The general part means that it can be used for multiple things like running distributed SQL, creating data pipelines, ingesting data into a database, running Machine Learning algorithms, working with graphs or data streams, and much more.
Components of Spark
Spark as a whole consists of various libraries, APIs, databases, etc. The main components of Apache Spark are as follows:
Spark Core
Spare Core is the basic building block of Spark, which includes all components for job scheduling, performing various memory operations, fault tolerance, and more. Spark Core is also home to the API that consists of RDD. Moreover, Spark Core provides APIs for building and manipulating data in RDD.
Spark SQL
Apache Spark works with the unstructured data using its ‘go to’ tool, Spark SQL. Spark SQL allows querying data via SQL, as well as via Apache Hive’s form of SQL called Hive Query Language (HQL).

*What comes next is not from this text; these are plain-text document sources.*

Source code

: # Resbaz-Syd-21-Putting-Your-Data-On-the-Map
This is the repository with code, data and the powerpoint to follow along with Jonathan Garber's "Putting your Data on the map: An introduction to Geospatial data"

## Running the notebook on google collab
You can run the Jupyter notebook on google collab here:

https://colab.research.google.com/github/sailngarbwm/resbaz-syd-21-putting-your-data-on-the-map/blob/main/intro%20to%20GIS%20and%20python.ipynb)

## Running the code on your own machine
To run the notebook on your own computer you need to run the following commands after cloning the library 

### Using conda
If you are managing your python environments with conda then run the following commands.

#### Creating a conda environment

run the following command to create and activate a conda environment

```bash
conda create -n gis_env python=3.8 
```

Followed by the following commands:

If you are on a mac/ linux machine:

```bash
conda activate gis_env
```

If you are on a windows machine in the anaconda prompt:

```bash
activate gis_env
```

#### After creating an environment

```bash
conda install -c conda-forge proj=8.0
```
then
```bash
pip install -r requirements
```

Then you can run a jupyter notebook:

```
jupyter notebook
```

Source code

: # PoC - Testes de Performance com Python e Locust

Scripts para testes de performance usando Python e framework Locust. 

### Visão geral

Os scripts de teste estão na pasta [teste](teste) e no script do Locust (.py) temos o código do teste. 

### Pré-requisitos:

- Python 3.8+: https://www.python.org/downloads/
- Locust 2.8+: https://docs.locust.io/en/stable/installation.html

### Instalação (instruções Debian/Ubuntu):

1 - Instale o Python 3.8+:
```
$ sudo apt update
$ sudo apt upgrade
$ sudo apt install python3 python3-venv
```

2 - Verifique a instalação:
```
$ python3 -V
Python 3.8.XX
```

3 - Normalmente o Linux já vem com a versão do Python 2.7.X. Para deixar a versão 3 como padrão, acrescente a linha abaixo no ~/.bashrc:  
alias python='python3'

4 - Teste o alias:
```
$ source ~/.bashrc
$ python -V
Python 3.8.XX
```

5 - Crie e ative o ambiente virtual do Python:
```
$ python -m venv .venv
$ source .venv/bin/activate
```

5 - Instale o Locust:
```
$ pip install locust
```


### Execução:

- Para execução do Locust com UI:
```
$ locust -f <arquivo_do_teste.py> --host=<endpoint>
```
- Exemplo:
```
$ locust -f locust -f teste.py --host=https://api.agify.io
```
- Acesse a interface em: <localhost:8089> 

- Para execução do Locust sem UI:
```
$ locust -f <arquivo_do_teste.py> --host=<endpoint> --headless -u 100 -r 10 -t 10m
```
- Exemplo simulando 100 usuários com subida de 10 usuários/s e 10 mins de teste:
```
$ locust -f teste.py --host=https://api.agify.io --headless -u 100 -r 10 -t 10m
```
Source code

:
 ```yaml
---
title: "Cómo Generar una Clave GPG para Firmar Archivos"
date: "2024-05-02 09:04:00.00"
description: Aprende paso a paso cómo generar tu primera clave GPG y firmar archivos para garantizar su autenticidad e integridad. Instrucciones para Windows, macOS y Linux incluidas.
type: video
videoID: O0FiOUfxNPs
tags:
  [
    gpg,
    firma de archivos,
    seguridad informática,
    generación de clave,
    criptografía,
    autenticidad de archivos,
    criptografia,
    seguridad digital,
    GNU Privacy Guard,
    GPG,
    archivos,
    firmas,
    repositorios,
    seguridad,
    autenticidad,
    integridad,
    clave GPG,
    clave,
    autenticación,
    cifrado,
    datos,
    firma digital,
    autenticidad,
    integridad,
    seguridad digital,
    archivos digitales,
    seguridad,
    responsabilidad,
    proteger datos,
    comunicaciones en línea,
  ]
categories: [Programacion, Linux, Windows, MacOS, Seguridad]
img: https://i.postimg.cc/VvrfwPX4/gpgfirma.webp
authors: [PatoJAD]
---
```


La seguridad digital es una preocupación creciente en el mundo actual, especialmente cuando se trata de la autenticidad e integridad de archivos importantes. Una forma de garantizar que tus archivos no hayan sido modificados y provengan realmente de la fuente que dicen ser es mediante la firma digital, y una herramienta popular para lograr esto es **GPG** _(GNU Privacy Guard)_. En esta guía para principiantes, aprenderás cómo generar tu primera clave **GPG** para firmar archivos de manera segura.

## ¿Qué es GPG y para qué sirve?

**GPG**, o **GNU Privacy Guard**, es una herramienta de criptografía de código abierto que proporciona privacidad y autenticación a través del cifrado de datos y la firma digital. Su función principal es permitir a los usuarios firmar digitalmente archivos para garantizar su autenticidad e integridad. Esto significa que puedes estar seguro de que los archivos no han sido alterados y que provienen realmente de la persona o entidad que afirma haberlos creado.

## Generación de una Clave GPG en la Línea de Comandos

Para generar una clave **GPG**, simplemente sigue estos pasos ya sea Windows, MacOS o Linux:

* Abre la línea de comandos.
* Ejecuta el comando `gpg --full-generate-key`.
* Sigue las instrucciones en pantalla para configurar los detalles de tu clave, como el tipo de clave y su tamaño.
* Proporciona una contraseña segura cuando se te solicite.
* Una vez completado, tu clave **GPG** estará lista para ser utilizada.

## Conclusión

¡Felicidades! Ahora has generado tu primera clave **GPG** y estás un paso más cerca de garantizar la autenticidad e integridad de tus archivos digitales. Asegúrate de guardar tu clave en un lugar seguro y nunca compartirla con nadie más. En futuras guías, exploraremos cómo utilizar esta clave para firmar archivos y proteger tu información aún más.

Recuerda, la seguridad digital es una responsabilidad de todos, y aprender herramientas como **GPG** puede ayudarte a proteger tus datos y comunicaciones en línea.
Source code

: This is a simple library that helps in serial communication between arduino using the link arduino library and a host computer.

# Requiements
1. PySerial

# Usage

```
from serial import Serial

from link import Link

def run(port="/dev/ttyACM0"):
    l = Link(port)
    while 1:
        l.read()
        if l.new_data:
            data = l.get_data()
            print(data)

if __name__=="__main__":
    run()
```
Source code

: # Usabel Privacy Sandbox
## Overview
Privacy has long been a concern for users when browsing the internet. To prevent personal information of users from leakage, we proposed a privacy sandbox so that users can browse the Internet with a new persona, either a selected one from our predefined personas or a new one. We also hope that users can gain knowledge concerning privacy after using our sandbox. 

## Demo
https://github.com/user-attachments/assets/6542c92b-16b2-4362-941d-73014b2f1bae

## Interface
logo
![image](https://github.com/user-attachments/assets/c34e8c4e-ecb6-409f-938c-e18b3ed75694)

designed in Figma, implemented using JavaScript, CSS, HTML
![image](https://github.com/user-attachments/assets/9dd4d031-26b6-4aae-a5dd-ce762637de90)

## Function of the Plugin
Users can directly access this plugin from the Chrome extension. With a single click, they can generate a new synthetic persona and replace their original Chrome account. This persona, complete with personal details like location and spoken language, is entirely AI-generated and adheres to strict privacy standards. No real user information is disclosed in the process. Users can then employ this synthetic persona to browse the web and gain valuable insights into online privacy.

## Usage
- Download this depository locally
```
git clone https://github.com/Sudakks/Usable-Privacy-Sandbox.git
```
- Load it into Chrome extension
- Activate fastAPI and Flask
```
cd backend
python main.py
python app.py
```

It also supports data from various sources like parse tables, log files, JSON, etc. Spark SQL allows programmers to combine SQL queries with programmable changes or manipulations supported by RDD in Python, Java, Scala, and R.
Spark Streaming
Spark Streaming processes live streams of data. Data generated by various sources is processed at the very instant by Spark Streaming. Examples of this data include log files, messages containing status updates posted by users, etc.
MLlib
Apache Spark comes up with a library containing common Machine Learning (ML) services called MLlib. It provides various types of ML algorithms including regression, clustering, and classification, which can perform various operations on data to get meaningful insights out of it.
GraphX
GraphX is Apache Spark’s library for enhancing graphs and enabling graph-parallel computation. Apache Spark includes a number of graph algorithms which help users in simplifying graph analytics.
Prerequisite
- Hardware / Software Requirements
- For Local Installation of Spark :
- Good to have
- Better if you have good knowledge on Python and some of the Data Analytics Libraries like Pandas
Course Outline
Module 1: Introduction to Hadoop and it’s Ecosystem
The objective of this Apache Hadoop ecosystem components tutorial is to have an overview of what are the different components of Hadoop ecosystem that make Hadoop so powerful . We will also learn about Hadoop ecosystem components like HDFS and HDFS components, MapReduce, YARN, Hive, Apache Pig, Apache HBase and HBase components.
Module 2: What is Spark and it’s Architecture
This module introduces the on Spark, open-source projects from Apache Software Foundation which mainly used for Big Data Analytics. Here we will try to see the key difference between MapReduce and Spark is their approach toward data processing.
Hands-on : Local Installation of Spark with Python
Hand-on : Databricks Setup
Module 3: Python – A Quick Review
In this module, you will get a quick review on Python Language. We will not going in depth but we will try to discuss some important components of Python Language.
Hands-on : Python Code Along
Hands-on : Python Review Exercise
Module 4: Spark DataFrame Basics
Data is a fundamental element in any machine learning workload, so in this module, we will learn how to create and manage datasets using Spark DataFrame. We will also try to get some knowledge on RDD,which is the fundamental Data Structure of Spark.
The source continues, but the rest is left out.